La paix et le calme revenus, «il Ginettaccio» a retrouvé son vélo et son talent pour en remporter encore deux (Giro 1946 et Grande Boucle 1948). Mais c’est aussi sa rivalité pour le moins légendaire avec son compatriote Fausto Coppi qui s’est chargée de diviser les tifosi. Non seulement pour des raisons sportives mais aussi en raison de leurs positions politiques différentes.

Des entraînements «humanitaires»

Gino Bartali n’avait pas attendu son grand rival pour se construire un joli palmarès. Après sa première participation au Giro en 1935, il survole celui de l’année suivante grâce aux numéros effectués dans les cols des Dolomites empruntés pour la première fois. En 1937, après une broncho-pneumonie où il risque de mourir, le grimpeur toscan trouve encore la force de doubler la mise. Une belle série semble lancée, mais le pouvoir en place en Italie ne lui en laisse pas l’occasion. Le parti fasciste l’oblige à renoncer au Giro 1938 pour participer et gagner le Tour de France.

Le conflit mondial lui permet de se mettre en évidence d’une autre manière. Celle qui révèle la vraie personnalité d’un champion. Quelque 800 Juifs, dont certains ont trouvé refuge à l’époque entre Genève et Lausanne, lui doivent beaucoup. Membre du réseau clandestin Desalem, le Toscan est passé à l’acte dès le 8 septembre 1943. A l’insu de sa famille, dont son épouse, Adriana, le grimpeur a enfourché son Legnagno rouge et vert plus de quarante fois afin de monter au couvent de San Quirico, près d’Assise. Sous la selle et dans les tubes vides de son guidon, Gino Bartali cachait les photos et documents de Juifs à contrefaire pour leur permettre de fuir. Sur les 200 km menant de Florence à l’établissement tenu par des sœurs, les contrôles étaient fréquents.

Grace à son aura et sa réputation, ses missions ont toujours connu la réussite, les Allemands lui demandant de signer des autographes ou de répondre à des questions sur le cyclisme. Dès son arrivée, «il Ginetaccio» remettait les précieux papiers dans les mains de la mère supérieure pour les transmettre à une imprimerie clandestine. Munis de nouveaux papiers, les Juifs pouvaient rejoindre les Abruzzes avant de s’exiler aux Etats-Unis ou de chercher leur salut en Suisse. Historien de la Shoah de Gênes, Maccio est même parvenu à en localiser sur les bords du lac Léman entre Genève et Lausanne. Avant de jouer au bon porteur, Gino Bartali s’était aussi entraîné entre Florence et Gênes au rôle de convoyeur de fonds. Dans la ville portuaire, le champion recevait de l’argent venant de comptes ouverts en Suisse par des Juifs du monde entier pour les ramener en Toscane.

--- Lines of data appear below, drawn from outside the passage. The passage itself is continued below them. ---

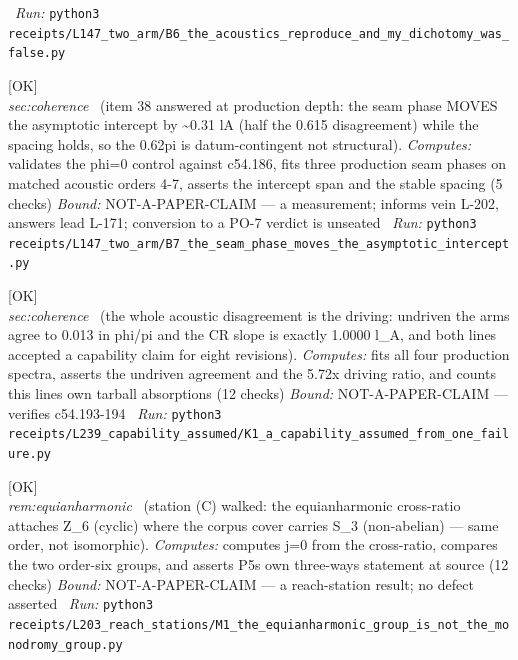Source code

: \begin{description}
\ \emph{Run:} \texttt{python3 receipts/L147\_two\_arm/B6\_the\_acoustics\_reproduce\_and\_my\_dichotomy\_was\_false.py}
\item[\label{rcpt:B7_the_seam_phase_moves_the_asymptotic_intercept}\texttt{B7\_the\_seam\_phase\_moves\_the\_asymptotic\_intercept}]\hfill\textsf{[OK]}\\
\textit{sec:coherence} \ (item 38 answered at production depth: the seam phase MOVES the asymptotic intercept by \textasciitilde{}0.31 lA (half the 0.615 disagreement) while the spacing holds, so the 0.62pi is datum-contingent not structural). 
\emph{Computes:} validates the phi=0 control against c54.186, fits three production seam phases on matched acoustic orders 4-7, asserts the intercept span and the stable spacing (5 checks)
 \emph{Bound:} NOT-A-PAPER-CLAIM --- a measurement; informs vein L-202, answers lead L-171; conversion to a PO-7 verdict is unseated
\ \emph{Run:} \texttt{python3 receipts/L147\_two\_arm/B7\_the\_seam\_phase\_moves\_the\_asymptotic\_intercept.py}
\item[\label{rcpt:K1_a_capability_assumed_from_one_failure}\texttt{K1\_a\_capability\_assumed\_from\_one\_failure}]\hfill\textsf{[OK]}\\
\textit{sec:coherence} \ (the whole acoustic disagreement is the driving: undriven the arms agree to 0.013 in phi/pi and the CR slope is exactly 1.0000 l\_A, and both lines accepted a capability claim for eight revisions). 
\emph{Computes:} fits all four production spectra, asserts the undriven agreement and the 5.72x driving ratio, and counts this lines own tarball absorptions (12 checks)
 \emph{Bound:} NOT-A-PAPER-CLAIM --- verifies c54.193-194
\ \emph{Run:} \texttt{python3 receipts/L239\_capability\_assumed/K1\_a\_capability\_assumed\_from\_one\_failure.py}
\item[\label{rcpt:M1_the_equianharmonic_group_is_not_the_monodromy_group}\texttt{M1\_the\_equianharmonic\_group\_is\_not\_the\_monodromy\_group}]\hfill\textsf{[OK]}\\
\textit{rem:equianharmonic} \ (station (C) walked: the equianharmonic cross-ratio attaches Z\_6 (cyclic) where the corpus cover carries S\_3 (non-abelian) --- same order, not isomorphic). 
\emph{Computes:} computes j=0 from the cross-ratio, compares the two order-six groups, and asserts P5s own three-ways statement at source (12 checks)
 \emph{Bound:} NOT-A-PAPER-CLAIM --- a reach-station result; no defect asserted
\ \emph{Run:} \texttt{python3 receipts/L203\_reach\_stations/M1\_the\_equianharmonic\_group\_is\_not\_the\_monodromy\_group.py}

\end{description}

Place de Juste à Jérusalem

Très discret sur cette période cachée de sa vie, Gino Bartali s’en est allé sans faire de déclarations tapageuses à ce sujet. Préférant répéter que son action allait de pair avec sa passion. «Je ne suis pas un héros. Les héros, ce sont les autres. Ceux qui ont souffert physiquement et psychiquement. Je me suis limité à réaliser ce que je savais faire le mieux: pédaler sur mon vélo.» Une attitude qui devrait lui permettre d’obtenir grâce au travail de sa fondation une place de Justes au Yad Vashem, à Jérusalem.

(Le Matin)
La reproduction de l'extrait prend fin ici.